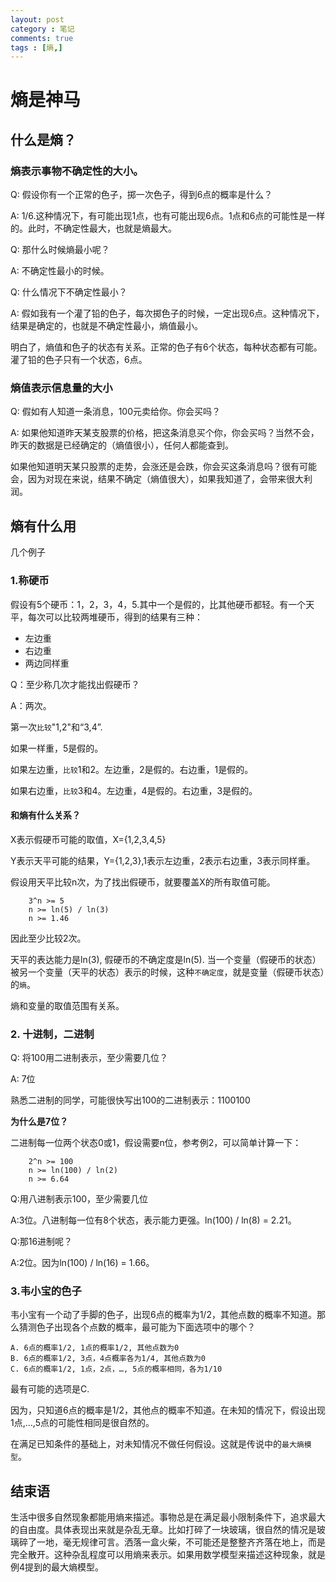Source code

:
 ```yaml
---
layout: post
category : 笔记
comments: true
tags : [熵,]
---
```

# 熵是神马

## 什么是熵？

### 熵表示事物不确定性的大小。

Q: 假设你有一个正常的色子，掷一次色子，得到6点的概率是什么？

A: 1/6.这种情况下，有可能出现1点，也有可能出现6点。1点和6点的可能性是一样的。此时，不确定性最大，也就是熵最大。

Q: 那什么时候熵最小呢？

A: 不确定性最小的时候。

Q: 什么情况下不确定性最小？

A: 假如我有一个灌了铅的色子，每次掷色子的时候，一定出现6点。这种情况下，结果是确定的，也就是不确定性最小，熵值最小。

明白了，熵值和色子的状态有关系。正常的色子有6个状态，每种状态都有可能。灌了铅的色子只有一个状态，6点。

### 熵值表示信息量的大小

Q: 假如有人知道一条消息，100元卖给你。你会买吗？

A: 如果他知道昨天某支股票的价格，把这条消息买个你，你会买吗？当然不会，昨天的数据是已经确定的（熵值很小），任何人都能查到。

如果他知道明天某只股票的走势，会涨还是会跌，你会买这条消息吗？很有可能会，因为对现在来说，结果不确定（熵值很大），如果我知道了，会带来很大利润。

## 熵有什么用

几个例子

### 1.称硬币

假设有5个硬币：1，2，3，4，5.其中一个是假的，比其他硬币都轻。有一个天平，每次可以比较两堆硬币，得到的结果有三种：

* 左边重
* 右边重
* 两边同样重

Q：至少称几次才能找出假硬币？

A：两次。

第一次`比较`"1,2"和“3,4”.

如果一样重，5是假的。

如果左边重，`比较`1和2。左边重，2是假的。右边重，1是假的。

如果右边重，`比较`3和4。左边重，4是假的。右边重，3是假的。

#### 和熵有什么关系？

X表示假硬币可能的取值，X={1,2,3,4,5}

Y表示天平可能的结果，Y={1,2,3},1表示左边重，2表示右边重，3表示同样重。

假设用天平比较n次，为了找出假硬币，就要覆盖X的所有取值可能。
	
```
	3^n >= 5
	n >= ln(5) / ln(3)
	n >= 1.46
```
因此至少比较2次。

天平的表达能力是ln(3), 假硬币的不确定度是ln(5).
当一个变量（假硬币的状态）被另一个变量（天平的状态）表示的时候，这种`不确定度`，就是变量（假硬币状态）的`熵`。

熵和变量的取值范围有关系。

### 2. 十进制，二进制

Q: 将100用二进制表示，至少需要几位？

A: 7位

熟悉二进制的同学，可能很快写出100的二进制表示：1100100

**为什么是7位？**

二进制每一位两个状态0或1，假设需要n位，参考例2，可以简单计算一下：

```
	2^n >= 100
	n >= ln(100) / ln(2)
	n >= 6.64
```

Q:用八进制表示100，至少需要几位

A:3位。八进制每一位有8个状态，表示能力更强。ln(100) / ln(8) = 2.21。

Q:那16进制呢？

A:2位。因为ln(100) / ln(16) = 1.66。

### 3.韦小宝的色子

韦小宝有一个动了手脚的色子，出现6点的概率为1/2，其他点数的概率不知道。那么猜测色子出现各个点数的概率，最可能为下面选项中的哪个？

	A. 6点的概率1/2, 1点的概率1/2, 其他点数为0
	B. 6点的概率1/2, 3点，4点概率各为1/4, 其他点数为0
	C. 6点的概率1/2, 1点，2点，…, 5点的概率相同，各为1/10

最有可能的选项是C.

因为，只知道6点的概率是1/2，其他点的概率不知道。在未知的情况下，假设出现1点,…,5点的可能性相同是很自然的。

在满足已知条件的基础上，对未知情况不做任何假设。这就是传说中的`最大熵模型`。

## 结束语

生活中很多自然现象都能用熵来描述。事物总是在满足最小限制条件下，追求最大的自由度。具体表现出来就是杂乱无章。比如打碎了一块玻璃，很自然的情况是玻璃碎了一地，毫无规律可言。洒落一盒火柴，不可能还是整整齐齐落在地上，而是完全散开。这种杂乱程度可以用熵来表示。如果用数学模型来描述这种现象，就是例4提到的最大熵模型。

+ + + + +

• [GOAL OF THE EXERCISE] Return the data exactly as it stands, minus the pictures.

• [ANSWER BOX]
Source code

:
 ```yaml
---
layout: post
category : 笔记
comments: true
tags : [熵,]
---
```

# 熵是神马

## 什么是熵？

### 熵表示事物不确定性的大小。

Q: 假设你有一个正常的色子，掷一次色子，得到6点的概率是什么？

A: 1/6.这种情况下，有可能出现1点，也有可能出现6点。1点和6点的可能性是一样的。此时，不确定性最大，也就是熵最大。

Q: 那什么时候熵最小呢？

A: 不确定性最小的时候。

Q: 什么情况下不确定性最小？

A: 假如我有一个灌了铅的色子，每次掷色子的时候，一定出现6点。这种情况下，结果是确定的，也就是不确定性最小，熵值最小。

明白了，熵值和色子的状态有关系。正常的色子有6个状态，每种状态都有可能。灌了铅的色子只有一个状态，6点。

### 熵值表示信息量的大小

Q: 假如有人知道一条消息，100元卖给你。你会买吗？

A: 如果他知道昨天某支股票的价格，把这条消息买个你，你会买吗？当然不会，昨天的数据是已经确定的（熵值很小），任何人都能查到。

如果他知道明天某只股票的走势，会涨还是会跌，你会买这条消息吗？很有可能会，因为对现在来说，结果不确定（熵值很大），如果我知道了，会带来很大利润。

## 熵有什么用

几个例子

### 1.称硬币

假设有5个硬币：1，2，3，4，5.其中一个是假的，比其他硬币都轻。有一个天平，每次可以比较两堆硬币，得到的结果有三种：

* 左边重
* 右边重
* 两边同样重

Q：至少称几次才能找出假硬币？

A：两次。

第一次`比较`"1,2"和“3,4”.

如果一样重，5是假的。

如果左边重，`比较`1和2。左边重，2是假的。右边重，1是假的。

如果右边重，`比较`3和4。左边重，4是假的。右边重，3是假的。

#### 和熵有什么关系？

X表示假硬币可能的取值，X={1,2,3,4,5}

Y表示天平可能的结果，Y={1,2,3},1表示左边重，2表示右边重，3表示同样重。

假设用天平比较n次，为了找出假硬币，就要覆盖X的所有取值可能。
	
```
	3^n >= 5
	n >= ln(5) / ln(3)
	n >= 1.46
```
因此至少比较2次。

天平的表达能力是ln(3), 假硬币的不确定度是ln(5).
当一个变量（假硬币的状态）被另一个变量（天平的状态）表示的时候，这种`不确定度`，就是变量（假硬币状态）的`熵`。

熵和变量的取值范围有关系。

### 2. 十进制，二进制

Q: 将100用二进制表示，至少需要几位？

A: 7位

熟悉二进制的同学，可能很快写出100的二进制表示：1100100

**为什么是7位？**

二进制每一位两个状态0或1，假设需要n位，参考例2，可以简单计算一下：

```
	2^n >= 100
	n >= ln(100) / ln(2)
	n >= 6.64
```

Q:用八进制表示100，至少需要几位

A:3位。八进制每一位有8个状态，表示能力更强。ln(100) / ln(8) = 2.21。

Q:那16进制呢？

A:2位。因为ln(100) / ln(16) = 1.66。

### 3.韦小宝的色子

韦小宝有一个动了手脚的色子，出现6点的概率为1/2，其他点数的概率不知道。那么猜测色子出现各个点数的概率，最可能为下面选项中的哪个？

	A. 6点的概率1/2, 1点的概率1/2, 其他点数为0
	B. 6点的概率1/2, 3点，4点概率各为1/4, 其他点数为0
	C. 6点的概率1/2, 1点，2点，…, 5点的概率相同，各为1/10

最有可能的选项是C.

因为，只知道6点的概率是1/2，其他点的概率不知道。在未知的情况下，假设出现1点,…,5点的可能性相同是很自然的。

在满足已知条件的基础上，对未知情况不做任何假设。这就是传说中的`最大熵模型`。

## 结束语

生活中很多自然现象都能用熵来描述。事物总是在满足最小限制条件下，追求最大的自由度。具体表现出来就是杂乱无章。比如打碎了一块玻璃，很自然的情况是玻璃碎了一地，毫无规律可言。洒落一盒火柴，不可能还是整整齐齐落在地上，而是完全散开。这种杂乱程度可以用熵来表示。如果用数学模型来描述这种现象，就是例4提到的最大熵模型。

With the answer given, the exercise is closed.